Theory and estimations for nonpolar solvation

In the implicit solvent model, the nonpolar solvation term is usually SASA-based. ⁵ The free energy is proposed to be proportional to SASA with a surface tension parameter $\left(\gamma \right):\mathrm{\Delta }{G}_{np}=\gamma SASA$. The surface tension is assumed to be identical for all atoms.

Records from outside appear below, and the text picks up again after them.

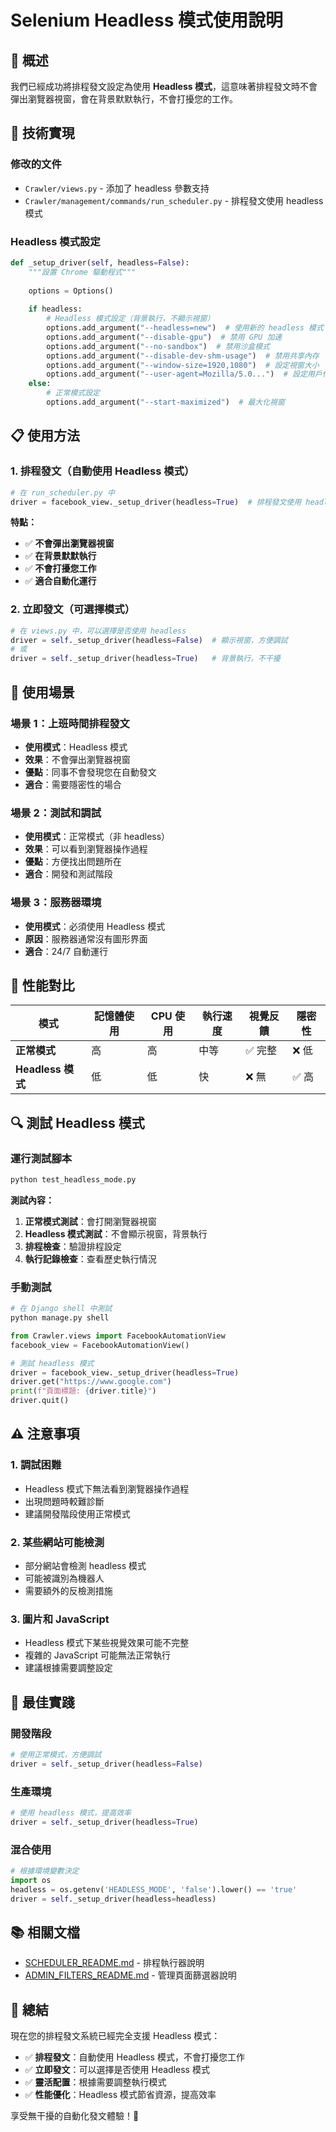 # Selenium Headless 模式使用說明

## 🎯 概述

我們已經成功將排程發文設定為使用 **Headless 模式**，這意味著排程發文時不會彈出瀏覽器視窗，會在背景默默執行，不會打擾您的工作。

## 🔧 技術實現

### **修改的文件**
- `Crawler/views.py` - 添加了 headless 參數支持
- `Crawler/management/commands/run_scheduler.py` - 排程發文使用 headless 模式

### **Headless 模式設定**
```python
def _setup_driver(self, headless=False):
    """設置 Chrome 驅動程式"""
    
    options = Options()
    
    if headless:
        # Headless 模式設定（背景執行，不顯示視窗）
        options.add_argument("--headless=new")  # 使用新的 headless 模式
        options.add_argument("--disable-gpu")  # 禁用 GPU 加速
        options.add_argument("--no-sandbox")  # 禁用沙盒模式
        options.add_argument("--disable-dev-shm-usage")  # 禁用共享內存
        options.add_argument("--window-size=1920,1080")  # 設定視窗大小
        options.add_argument("--user-agent=Mozilla/5.0...")  # 設定用戶代理
    else:
        # 正常模式設定
        options.add_argument("--start-maximized")  # 最大化視窗
```

## 📋 使用方法

### **1. 排程發文（自動使用 Headless 模式）**
```python
# 在 run_scheduler.py 中
driver = facebook_view._setup_driver(headless=True)  # 排程發文使用 headless 模式
```

**特點：**
- ✅ **不會彈出瀏覽器視窗**
- ✅ **在背景默默執行**
- ✅ **不會打擾您工作**
- ✅ **適合自動化運行**

### **2. 立即發文（可選擇模式）**
```python
# 在 views.py 中，可以選擇是否使用 headless
driver = self._setup_driver(headless=False)  # 顯示視窗，方便調試
# 或
driver = self._setup_driver(headless=True)   # 背景執行，不干擾
```

## 🎯 使用場景

### **場景 1：上班時間排程發文**
- **使用模式**：Headless 模式
- **效果**：不會彈出瀏覽器視窗
- **優點**：同事不會發現您在自動發文
- **適合**：需要隱密性的場合

### **場景 2：測試和調試**
- **使用模式**：正常模式（非 headless）
- **效果**：可以看到瀏覽器操作過程
- **優點**：方便找出問題所在
- **適合**：開發和測試階段

### **場景 3：服務器環境**
- **使用模式**：必須使用 Headless 模式
- **原因**：服務器通常沒有圖形界面
- **適合**：24/7 自動運行

## 🚀 性能對比

| 模式 | 記憶體使用 | CPU 使用 | 執行速度 | 視覺反饋 | 隱密性 |
|------|------------|----------|----------|----------|--------|
| **正常模式** | 高 | 高 | 中等 | ✅ 完整 | ❌ 低 |
| **Headless 模式** | 低 | 低 | 快 | ❌ 無 | ✅ 高 |

## 🔍 測試 Headless 模式

### **運行測試腳本**
```bash
python test_headless_mode.py
```

**測試內容：**
1. **正常模式測試**：會打開瀏覽器視窗
2. **Headless 模式測試**：不會顯示視窗，背景執行
3. **排程檢查**：驗證排程設定
4. **執行記錄檢查**：查看歷史執行情況

### **手動測試**
```python
# 在 Django shell 中測試
python manage.py shell

from Crawler.views import FacebookAutomationView
facebook_view = FacebookAutomationView()

# 測試 headless 模式
driver = facebook_view._setup_driver(headless=True)
driver.get("https://www.google.com")
print(f"頁面標題: {driver.title}")
driver.quit()
```

## ⚠️ 注意事項

### **1. 調試困難**
- Headless 模式下無法看到瀏覽器操作過程
- 出現問題時較難診斷
- 建議開發階段使用正常模式

### **2. 某些網站可能檢測**
- 部分網站會檢測 headless 模式
- 可能被識別為機器人
- 需要額外的反檢測措施

### **3. 圖片和 JavaScript**
- Headless 模式下某些視覺效果可能不完整
- 複雜的 JavaScript 可能無法正常執行
- 建議根據需要調整設定

## 🎯 最佳實踐

### **開發階段**
```python
# 使用正常模式，方便調試
driver = self._setup_driver(headless=False)
```

### **生產環境**
```python
# 使用 headless 模式，提高效率
driver = self._setup_driver(headless=True)
```

### **混合使用**
```python
# 根據環境變數決定
import os
headless = os.getenv('HEADLESS_MODE', 'false').lower() == 'true'
driver = self._setup_driver(headless=headless)
```

## 📚 相關文檔

- [SCHEDULER_README.md](./SCHEDULER_README.md) - 排程執行器說明
- [ADMIN_FILTERS_README.md](./ADMIN_FILTERS_README.md) - 管理頁面篩選器說明

## 🎉 總結

現在您的排程發文系統已經完全支援 Headless 模式：

- ✅ **排程發文**：自動使用 Headless 模式，不會打擾您工作
- ✅ **立即發文**：可以選擇是否使用 Headless 模式
- ✅ **靈活配置**：根據需要調整執行模式
- ✅ **性能優化**：Headless 模式節省資源，提高效率

享受無干擾的自動化發文體驗！🎯
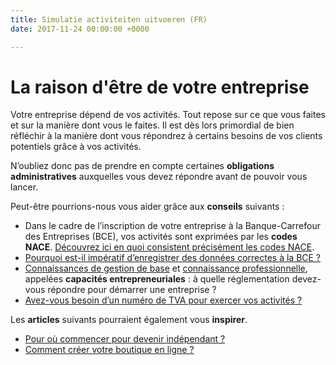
 ```yaml
---
title: Simulatie activiteiten uitvoeren (FR)
date: 2017-11-24 00:00:00 +0000

---
```

# La raison d'être de votre entreprise

Votre entreprise dépend de vos activités. Tout repose sur ce que vous faites et sur la manière dont vous le faites. Il est dès lors primordial de bien réfléchir à la manière dont vous répondrez à certains besoins de vos clients potentiels grâce à vos activités.

N’oubliez donc pas de prendre en compte certaines **obligations administratives** auxquelles vous devez répondre avant de pouvoir vous lancer.

Peut-être pourrions-nous vous aider grâce aux **conseils** suivants :

* Dans le cadre de l’inscription de votre entreprise à la Banque-Carrefour des Entreprises (BCE), vos activités  sont exprimées par les **codes** **NACE**. [Découvrez ici en quoi consistent précisément les codes NACE](https://www.xerius.be/codes-nacebel-pour-enregistrer-vos-activites-a-la-bce).
* [Pourquoi est-il impératif d’enregistrer des données correctes à la BCE ?](http://blog.xerius.be/independants/entrer-des-donnees-dentreprise-correctes-a-la-bce-un-imperatif)
* [Connaissances de gestion de base](https://www.xerius.be/fr-be/je-demarre/entreprise-personne-physique/gestion-connaissances-professionnelles) et [connaissance professionnelle](https://www.xerius.be/fr-be/je-demarre/entreprise-personne-physique/gestion-connaissances-professionnelles), appelées **capacités entrepreneuriales** : à quelle réglementation devez-vous répondre pour démarrer une entreprise ?
* [Avez-vous besoin d’un numéro de TVA pour exercer vos activités ?](https://www.xerius.be/la-tva-pour-les-debutants-que-faut-il-savoir)

Les **articles** suivants pourraient également vous **inspirer**.

* [Pour où commencer pour devenir indépendant ?](https://www.xerius.be/fr-be/je-demarre/devenir-independant)
* [Comment  créer votre boutique en ligne ?](https://blog.xerius.be/debutant/creer-sa-boutique-en-ligne-par-ou-commencer)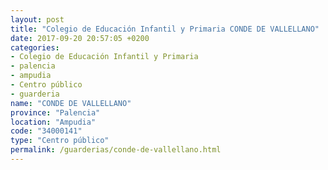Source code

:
 ```yaml
---
layout: post
title: "Colegio de Educación Infantil y Primaria CONDE DE VALLELLANO"
date: 2017-09-20 20:57:05 +0200
categories:
- Colegio de Educación Infantil y Primaria
- palencia
- ampudia
- Centro público
- guarderia
name: "CONDE DE VALLELLANO"
province: "Palencia"
location: "Ampudia"
code: "34000141"
type: "Centro público"
permalink: /guarderias/conde-de-vallellano.html
---
```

The relatively accurate SASA values can be calculated by ICOSA numerical method³⁶ ($gbsa=2$ in Amber), in which starting from an icosahedron a water probe with radius 1.4 Å is recursively rolled on the van der Waals surface of the molecule. The implementation of this method in current Amber MD simulations is unavailable because of the absence of atomic forces. The Linear Combinations of Pairwise Overlaps (LCPO; $gbsa=1$ in Amber) is the first stable algorithm used in GB/SA MD simulations in Amber. The neighbor list of a central atom is used to subtract the pairwise overlapping from its isolated sphere areas, which results in the computation complexity $O\left(N^2\right)$, where $N$ is the total number of solute atoms, so it will slow down quadratically as the size of the molecule increases. In the GPU version of GB/SA MD with this method, the data transfer between CPU and GPU decelerates the simulations as its implementation is CPU/GPU hybrid. The pairwise approximation of SASA (pwSASA; $gbsa=3$ in Amber)²⁰ is the recently developed algorithm to calculate SASA that is suitable for implementing on GPUs. The idea is similar to LCPO but only considers the interactions between two atoms, which achieves a faster speed but results in an approximate SASA. The parameters for the atom types are trained exclusively on standaard amino acids, so the application to other systems, such as nucleic acids or small molecules, is unavailable.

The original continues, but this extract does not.